IBM today announced fourth-quarter 2009 diluted earnings of $3.59 per share compared with diluted earnings
of $3.27 per share in the fourth quarter of 2008, an increase of 10 percent.
Fourth-quarter net income was $4.8 billion compared with $4.4 billion in the fourth quarter of 2008, an
increase of 9 percent. Total revenues for the fourth quarter of 2009 of $27.2 billion increased 1 percent
(down 5 percent, adjusting for currency) from the fourth quarter of 2008.
Samuel Palmisano, IBM's president and chief executive officer says "we concluded a strong year with a solid
performance in the fourth quarter in which we again delivered growth in margins, profit and earnings. IBM
continued to benefit from our strategic transformation, offerings that our clients value in this economy, and
our strong commitment to developing countries around the world.
"Last year, we invested in opportunities such as Smarter Planet solutions, cloud computing and advanced
analytics. These new capabilities position IBM to grow as the economy recovers. The increased operational
leverage we have established by creating a globally integrated enterprise will enable us to drive greater
profits as revenue growth returns. We are confident about 2010 and our ability to achieve the high end of
our long-term roadmap."
The company said it expects full-year 2010 diluted earnings-per-share expectations of at least $11.00.
From a geographic perspective, the Americas’ fourth-quarter revenues were $11.1 billion, a drop of 3 percent
(6 percent, adjusting for currency) from the 2008 period. Revenues from Europe/Middle East/Africa were $9.7
billion, up 2 percent (down 7 percent, adjusting for currency).
Asia-Pacific revenues increased 6 percent (down 3 percent, adjusting for currency) to $5.8 billion. OEM
revenues were $648 million, up 5 percent compared with the 2008 fourth quarter. Revenues from the company’s
growth markets organization increased 14 percent (2 percent, adjusting for currency) and represented 20
percent of geographic revenues.
Total Global Services revenues increased 2 percent (down 5 percent, adjusting for currency). Pre-tax income
increased 7 percent.
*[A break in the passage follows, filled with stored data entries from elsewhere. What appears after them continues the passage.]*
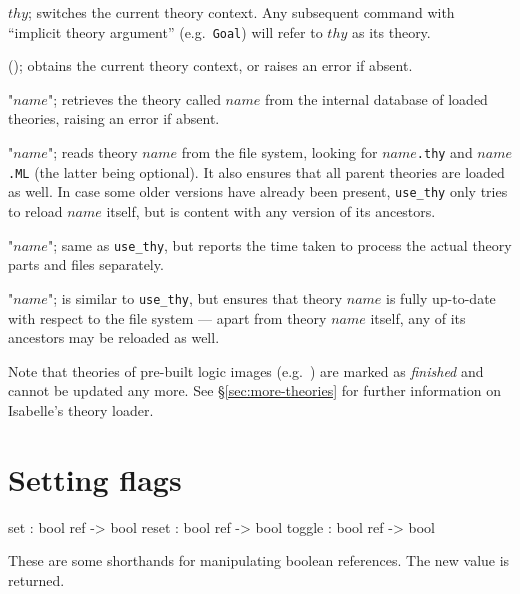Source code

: \begin{ttdescription}
  
\item[\ttindexbold{context} $thy$;] switches the current theory context.  Any
  subsequent command with ``implicit theory argument'' (e.g.\ \texttt{Goal})
  will refer to $thy$ as its theory.
  
\item[\ttindexbold{the_context}();] obtains the current theory context, or
  raises an error if absent.
  
\item[\ttindexbold{theory} "$name$";] retrieves the theory called $name$ from
  the internal data\-base of loaded theories, raising an error if absent.
  
\item[\ttindexbold{use_thy} "$name$";] reads theory $name$ from the file
  system, looking for $name$\texttt{.thy} and $name$\texttt{.ML} (the latter
  being optional).  It also ensures that all parent theories are loaded as
  well.  In case some older versions have already been present,
  \texttt{use_thy} only tries to reload $name$ itself, but is content with any
  version of its ancestors.
  
\item[\ttindexbold{time_use_thy} "$name$";] same as \texttt{use_thy}, but
  reports the time taken to process the actual theory parts and {\ML} files
  separately.
  
\item[\ttindexbold{update_thy} "$name$";] is similar to \texttt{use_thy}, but
  ensures that theory $name$ is fully up-to-date with respect to the file
  system --- apart from theory $name$ itself, any of its ancestors may be
  reloaded as well.
  
\end{ttdescription}

Note that theories of pre-built logic images (e.g.\ {\HOL}) are marked as
\emph{finished} and cannot be updated any more.  See \S\ref{sec:more-theories}
for further information on Isabelle's theory loader.


\section{Setting flags}
\begin{ttbox}
set     : bool ref -> bool
reset   : bool ref -> bool
toggle  : bool ref -> bool
\end{ttbox}
These are some shorthands for manipulating boolean references.  The new
value is returned.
Global Technology Services segment revenues increased 4 percent (down 3 percent, adjusting for
currency) to $10.1 billion.
Global Business Services segment revenues decreased 3 percent (9 percent, adjusting for currency) to $4.6 billion.
IBM signed services contracts totaling $18.8 billion, at actual rates, an increase of 9 percent (2 percent,
adjusting for currency), including 22 contracts greater than $100 million.
Signings in Consulting and Systems Integration and in Integrated Technology Services were $7.4 billion, an
increase of 1 percent (down 6 percent, adjusting for currency). Total outsourcing signings increased 15 percent
(8 percent, adjusting for currency) to $11.4 billion.
The estimated services backlog at Dec. 31, 2009 was $137 billion at actual rates compared with $134 billion at
September 30, 2009, and compared with $130 billion at year-end 2008.
Revenues from the Software segment were $6.6 billion, an increase of 2 percent (down 4 percent, adjusting
for currency) compared with the fourth quarter of 2008. Revenues from IBM’s key middleware products, which
include WebSphere, Information Management, Tivoli, Lotus and Rational products, were $4.1 billion, an
increase of 6 percent (flat, adjusting for currency) versus the fourth quarter of 2008.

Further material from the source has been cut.